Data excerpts
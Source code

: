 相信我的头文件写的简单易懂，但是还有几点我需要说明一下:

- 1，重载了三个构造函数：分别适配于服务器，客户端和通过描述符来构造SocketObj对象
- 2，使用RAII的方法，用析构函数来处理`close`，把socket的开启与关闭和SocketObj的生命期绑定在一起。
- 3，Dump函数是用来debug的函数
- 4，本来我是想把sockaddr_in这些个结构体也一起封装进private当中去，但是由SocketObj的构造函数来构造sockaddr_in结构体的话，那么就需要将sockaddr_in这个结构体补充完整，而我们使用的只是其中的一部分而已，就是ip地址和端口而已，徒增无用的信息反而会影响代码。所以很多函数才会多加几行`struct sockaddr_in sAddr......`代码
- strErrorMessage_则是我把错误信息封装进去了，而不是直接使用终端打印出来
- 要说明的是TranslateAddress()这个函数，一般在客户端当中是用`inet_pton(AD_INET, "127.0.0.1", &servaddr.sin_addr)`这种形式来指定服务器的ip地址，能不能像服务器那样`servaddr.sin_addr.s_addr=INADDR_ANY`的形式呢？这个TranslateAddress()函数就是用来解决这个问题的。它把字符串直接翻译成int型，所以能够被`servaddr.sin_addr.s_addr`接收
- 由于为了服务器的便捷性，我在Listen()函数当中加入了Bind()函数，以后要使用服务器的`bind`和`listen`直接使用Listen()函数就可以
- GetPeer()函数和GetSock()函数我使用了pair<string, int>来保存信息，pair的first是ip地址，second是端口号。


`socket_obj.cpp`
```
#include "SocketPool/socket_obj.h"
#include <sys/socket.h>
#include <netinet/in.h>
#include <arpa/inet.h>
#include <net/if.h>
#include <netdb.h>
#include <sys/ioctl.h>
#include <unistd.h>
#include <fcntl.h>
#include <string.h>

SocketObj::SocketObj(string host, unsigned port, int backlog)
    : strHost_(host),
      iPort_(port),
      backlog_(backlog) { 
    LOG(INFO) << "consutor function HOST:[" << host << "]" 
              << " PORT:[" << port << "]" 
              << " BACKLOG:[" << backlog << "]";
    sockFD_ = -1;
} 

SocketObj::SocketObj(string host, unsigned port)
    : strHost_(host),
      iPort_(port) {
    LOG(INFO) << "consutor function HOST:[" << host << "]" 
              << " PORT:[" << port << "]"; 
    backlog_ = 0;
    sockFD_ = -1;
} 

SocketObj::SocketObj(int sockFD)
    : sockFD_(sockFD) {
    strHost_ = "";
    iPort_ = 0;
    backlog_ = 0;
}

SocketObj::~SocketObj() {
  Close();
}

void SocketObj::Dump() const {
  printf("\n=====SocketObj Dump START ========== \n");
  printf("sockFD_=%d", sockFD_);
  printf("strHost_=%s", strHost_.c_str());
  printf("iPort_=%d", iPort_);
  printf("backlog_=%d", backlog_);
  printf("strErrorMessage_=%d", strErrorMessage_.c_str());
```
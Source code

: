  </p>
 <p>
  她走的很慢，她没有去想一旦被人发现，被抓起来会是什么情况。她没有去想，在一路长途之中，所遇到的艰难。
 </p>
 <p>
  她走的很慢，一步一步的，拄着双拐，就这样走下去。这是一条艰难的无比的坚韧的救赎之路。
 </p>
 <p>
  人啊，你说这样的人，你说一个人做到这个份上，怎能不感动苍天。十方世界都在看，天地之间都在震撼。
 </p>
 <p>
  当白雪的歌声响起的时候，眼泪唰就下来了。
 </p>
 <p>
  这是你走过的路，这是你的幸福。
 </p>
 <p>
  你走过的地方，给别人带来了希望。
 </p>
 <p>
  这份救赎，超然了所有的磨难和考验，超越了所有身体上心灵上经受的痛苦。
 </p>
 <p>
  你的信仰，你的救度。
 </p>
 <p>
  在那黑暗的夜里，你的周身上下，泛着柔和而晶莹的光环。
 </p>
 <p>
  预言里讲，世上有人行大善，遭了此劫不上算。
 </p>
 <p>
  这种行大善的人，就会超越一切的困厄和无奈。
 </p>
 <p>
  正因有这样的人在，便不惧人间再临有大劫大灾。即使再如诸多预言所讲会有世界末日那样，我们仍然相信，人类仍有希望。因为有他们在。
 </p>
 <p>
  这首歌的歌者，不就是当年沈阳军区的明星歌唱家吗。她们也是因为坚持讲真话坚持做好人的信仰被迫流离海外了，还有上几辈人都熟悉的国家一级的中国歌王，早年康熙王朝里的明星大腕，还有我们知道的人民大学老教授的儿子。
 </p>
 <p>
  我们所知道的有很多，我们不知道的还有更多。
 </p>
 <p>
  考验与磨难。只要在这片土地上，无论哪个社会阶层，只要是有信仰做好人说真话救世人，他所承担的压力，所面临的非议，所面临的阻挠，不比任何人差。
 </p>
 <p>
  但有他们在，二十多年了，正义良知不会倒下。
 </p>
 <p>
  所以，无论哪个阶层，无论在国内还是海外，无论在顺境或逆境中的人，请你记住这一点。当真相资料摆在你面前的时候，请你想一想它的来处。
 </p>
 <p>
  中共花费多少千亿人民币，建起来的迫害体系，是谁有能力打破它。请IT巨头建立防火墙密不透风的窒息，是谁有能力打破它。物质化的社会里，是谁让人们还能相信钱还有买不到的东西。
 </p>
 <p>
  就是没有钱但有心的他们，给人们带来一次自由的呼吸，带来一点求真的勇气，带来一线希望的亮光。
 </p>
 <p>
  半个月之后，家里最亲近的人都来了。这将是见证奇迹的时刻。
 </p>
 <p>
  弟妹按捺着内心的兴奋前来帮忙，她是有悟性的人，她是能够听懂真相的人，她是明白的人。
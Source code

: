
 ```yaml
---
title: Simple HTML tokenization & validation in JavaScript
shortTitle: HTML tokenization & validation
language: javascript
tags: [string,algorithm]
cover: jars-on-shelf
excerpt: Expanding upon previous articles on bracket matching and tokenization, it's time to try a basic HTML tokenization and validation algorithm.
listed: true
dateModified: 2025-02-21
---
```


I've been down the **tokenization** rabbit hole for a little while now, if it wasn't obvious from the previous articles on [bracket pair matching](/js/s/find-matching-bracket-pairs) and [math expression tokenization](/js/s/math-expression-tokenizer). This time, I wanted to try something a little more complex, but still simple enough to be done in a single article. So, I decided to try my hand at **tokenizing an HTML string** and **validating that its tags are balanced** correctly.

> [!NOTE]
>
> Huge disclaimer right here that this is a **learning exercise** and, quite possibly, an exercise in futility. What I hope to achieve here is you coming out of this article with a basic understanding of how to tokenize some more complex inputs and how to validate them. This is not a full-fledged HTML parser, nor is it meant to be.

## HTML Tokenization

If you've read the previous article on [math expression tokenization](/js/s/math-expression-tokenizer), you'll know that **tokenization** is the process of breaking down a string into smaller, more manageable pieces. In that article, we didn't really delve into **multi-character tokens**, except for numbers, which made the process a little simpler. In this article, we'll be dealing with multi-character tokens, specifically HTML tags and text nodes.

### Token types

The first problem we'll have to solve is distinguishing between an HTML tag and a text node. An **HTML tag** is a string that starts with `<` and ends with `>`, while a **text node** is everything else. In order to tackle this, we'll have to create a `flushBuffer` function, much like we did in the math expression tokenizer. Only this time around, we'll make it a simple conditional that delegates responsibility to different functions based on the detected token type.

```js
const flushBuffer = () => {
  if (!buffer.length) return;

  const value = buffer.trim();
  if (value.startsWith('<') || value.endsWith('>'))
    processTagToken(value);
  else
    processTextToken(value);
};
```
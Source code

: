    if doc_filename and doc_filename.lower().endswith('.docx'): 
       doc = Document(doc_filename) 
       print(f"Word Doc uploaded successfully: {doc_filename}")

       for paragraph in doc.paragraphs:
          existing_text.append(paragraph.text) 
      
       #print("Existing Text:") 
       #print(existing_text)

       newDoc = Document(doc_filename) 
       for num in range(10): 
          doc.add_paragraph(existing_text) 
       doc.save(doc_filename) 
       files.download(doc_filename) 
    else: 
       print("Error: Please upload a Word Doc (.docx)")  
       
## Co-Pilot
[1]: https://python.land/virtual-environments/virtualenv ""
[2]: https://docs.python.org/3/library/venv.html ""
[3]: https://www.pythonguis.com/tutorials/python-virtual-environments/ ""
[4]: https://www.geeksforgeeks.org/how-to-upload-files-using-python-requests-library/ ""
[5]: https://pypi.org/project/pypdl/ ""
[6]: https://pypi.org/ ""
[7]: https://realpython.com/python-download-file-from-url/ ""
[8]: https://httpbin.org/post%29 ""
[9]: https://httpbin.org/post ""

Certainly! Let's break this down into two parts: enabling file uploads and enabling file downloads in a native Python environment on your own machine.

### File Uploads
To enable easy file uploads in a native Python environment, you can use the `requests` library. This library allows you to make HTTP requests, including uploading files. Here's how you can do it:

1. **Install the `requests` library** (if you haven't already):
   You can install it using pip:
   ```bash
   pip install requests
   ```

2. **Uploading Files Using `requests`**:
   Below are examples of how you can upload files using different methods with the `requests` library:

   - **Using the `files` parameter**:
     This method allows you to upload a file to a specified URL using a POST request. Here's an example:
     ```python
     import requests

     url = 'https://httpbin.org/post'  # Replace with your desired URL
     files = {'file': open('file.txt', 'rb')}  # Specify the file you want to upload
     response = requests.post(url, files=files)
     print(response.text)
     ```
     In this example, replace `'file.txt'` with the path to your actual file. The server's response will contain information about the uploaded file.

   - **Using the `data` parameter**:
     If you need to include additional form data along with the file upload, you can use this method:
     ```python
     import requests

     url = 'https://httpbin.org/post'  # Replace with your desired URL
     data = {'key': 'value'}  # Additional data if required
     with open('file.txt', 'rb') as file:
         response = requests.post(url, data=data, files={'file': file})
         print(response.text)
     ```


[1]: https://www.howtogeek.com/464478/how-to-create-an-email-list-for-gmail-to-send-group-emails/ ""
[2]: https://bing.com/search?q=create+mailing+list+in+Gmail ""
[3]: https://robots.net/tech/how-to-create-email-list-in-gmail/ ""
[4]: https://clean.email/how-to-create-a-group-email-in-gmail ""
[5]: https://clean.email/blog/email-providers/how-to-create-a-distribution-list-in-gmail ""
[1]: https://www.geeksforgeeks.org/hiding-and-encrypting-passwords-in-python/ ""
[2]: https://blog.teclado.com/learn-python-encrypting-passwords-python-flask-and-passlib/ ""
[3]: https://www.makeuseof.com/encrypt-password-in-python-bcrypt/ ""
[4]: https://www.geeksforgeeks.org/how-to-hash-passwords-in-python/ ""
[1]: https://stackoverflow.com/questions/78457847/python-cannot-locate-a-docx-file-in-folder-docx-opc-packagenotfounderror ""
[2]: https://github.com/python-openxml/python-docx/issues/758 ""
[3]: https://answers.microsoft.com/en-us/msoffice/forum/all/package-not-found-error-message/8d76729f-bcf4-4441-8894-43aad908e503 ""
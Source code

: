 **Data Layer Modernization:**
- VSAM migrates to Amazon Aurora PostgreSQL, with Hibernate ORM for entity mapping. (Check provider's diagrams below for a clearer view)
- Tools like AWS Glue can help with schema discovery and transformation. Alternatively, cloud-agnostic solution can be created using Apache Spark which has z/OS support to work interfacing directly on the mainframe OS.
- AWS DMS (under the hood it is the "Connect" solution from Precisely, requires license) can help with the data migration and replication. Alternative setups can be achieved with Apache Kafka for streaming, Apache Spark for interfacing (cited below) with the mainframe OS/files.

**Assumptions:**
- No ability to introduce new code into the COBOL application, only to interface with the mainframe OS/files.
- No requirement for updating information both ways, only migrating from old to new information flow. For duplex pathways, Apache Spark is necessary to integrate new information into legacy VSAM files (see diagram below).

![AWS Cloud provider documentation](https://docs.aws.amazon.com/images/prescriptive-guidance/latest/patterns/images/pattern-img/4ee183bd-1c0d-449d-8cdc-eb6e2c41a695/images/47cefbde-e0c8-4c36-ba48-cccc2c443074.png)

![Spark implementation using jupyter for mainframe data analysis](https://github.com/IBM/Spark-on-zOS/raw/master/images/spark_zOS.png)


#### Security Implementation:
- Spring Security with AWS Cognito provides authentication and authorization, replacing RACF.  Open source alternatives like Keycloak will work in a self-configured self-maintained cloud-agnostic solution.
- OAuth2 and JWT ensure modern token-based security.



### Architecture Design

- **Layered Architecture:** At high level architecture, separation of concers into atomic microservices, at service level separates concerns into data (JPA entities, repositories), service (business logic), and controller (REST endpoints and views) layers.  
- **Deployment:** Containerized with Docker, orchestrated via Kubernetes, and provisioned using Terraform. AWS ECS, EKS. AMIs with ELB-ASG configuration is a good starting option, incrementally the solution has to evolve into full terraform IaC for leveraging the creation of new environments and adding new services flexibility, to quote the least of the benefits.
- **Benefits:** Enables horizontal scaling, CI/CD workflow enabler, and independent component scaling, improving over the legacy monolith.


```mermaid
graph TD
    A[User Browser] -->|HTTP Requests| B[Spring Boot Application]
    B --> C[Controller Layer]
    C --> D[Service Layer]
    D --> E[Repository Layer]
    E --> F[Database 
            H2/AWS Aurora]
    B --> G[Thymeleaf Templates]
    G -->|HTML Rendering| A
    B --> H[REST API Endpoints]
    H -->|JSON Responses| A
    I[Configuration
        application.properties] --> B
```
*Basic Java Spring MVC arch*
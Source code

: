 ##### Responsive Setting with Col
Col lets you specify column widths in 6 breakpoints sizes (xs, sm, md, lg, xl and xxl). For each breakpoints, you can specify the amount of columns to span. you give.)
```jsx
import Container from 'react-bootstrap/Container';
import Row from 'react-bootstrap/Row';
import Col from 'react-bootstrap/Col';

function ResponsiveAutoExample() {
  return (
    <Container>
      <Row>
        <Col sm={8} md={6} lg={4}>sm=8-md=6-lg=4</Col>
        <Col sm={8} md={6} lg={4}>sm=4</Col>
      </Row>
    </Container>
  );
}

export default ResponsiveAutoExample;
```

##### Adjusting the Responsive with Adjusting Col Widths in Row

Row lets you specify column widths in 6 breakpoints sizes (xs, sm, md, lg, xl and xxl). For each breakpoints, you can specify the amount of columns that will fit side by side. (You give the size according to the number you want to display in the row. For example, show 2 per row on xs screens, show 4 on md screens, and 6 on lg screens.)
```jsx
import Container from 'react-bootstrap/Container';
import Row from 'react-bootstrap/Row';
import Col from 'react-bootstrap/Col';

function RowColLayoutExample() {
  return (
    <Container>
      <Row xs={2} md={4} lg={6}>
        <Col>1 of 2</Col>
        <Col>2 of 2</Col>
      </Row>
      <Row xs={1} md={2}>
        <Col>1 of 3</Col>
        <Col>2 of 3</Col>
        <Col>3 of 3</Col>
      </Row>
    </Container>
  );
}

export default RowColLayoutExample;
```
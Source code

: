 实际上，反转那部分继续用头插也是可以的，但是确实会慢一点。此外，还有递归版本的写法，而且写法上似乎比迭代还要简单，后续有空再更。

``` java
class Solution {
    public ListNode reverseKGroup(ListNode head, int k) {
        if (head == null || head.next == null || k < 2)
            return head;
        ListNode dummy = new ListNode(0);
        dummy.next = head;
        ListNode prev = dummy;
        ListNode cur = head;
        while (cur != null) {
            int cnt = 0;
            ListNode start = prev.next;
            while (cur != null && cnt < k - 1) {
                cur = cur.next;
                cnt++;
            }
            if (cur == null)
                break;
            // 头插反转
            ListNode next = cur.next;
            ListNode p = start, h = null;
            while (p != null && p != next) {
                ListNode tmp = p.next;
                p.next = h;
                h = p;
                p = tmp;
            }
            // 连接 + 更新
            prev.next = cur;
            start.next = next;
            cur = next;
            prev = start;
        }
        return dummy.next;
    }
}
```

● What you need to do: Search the lines above for the string "amount" and copy each line that has it.

● Response to this task:
Col lets you specify column widths in 6 breakpoints sizes (xs, sm, md, lg, xl and xxl). For each breakpoints, you can specify the amount of columns to span. you give.)
Row lets you specify column widths in 6 breakpoints sizes (xs, sm, md, lg, xl and xxl). For each breakpoints, you can specify the amount of columns that will fit side by side. (You give the size according to the number you want to display in the row. For example, show 2 per row on xs screens, show 4 on md screens, and 6 on lg screens.)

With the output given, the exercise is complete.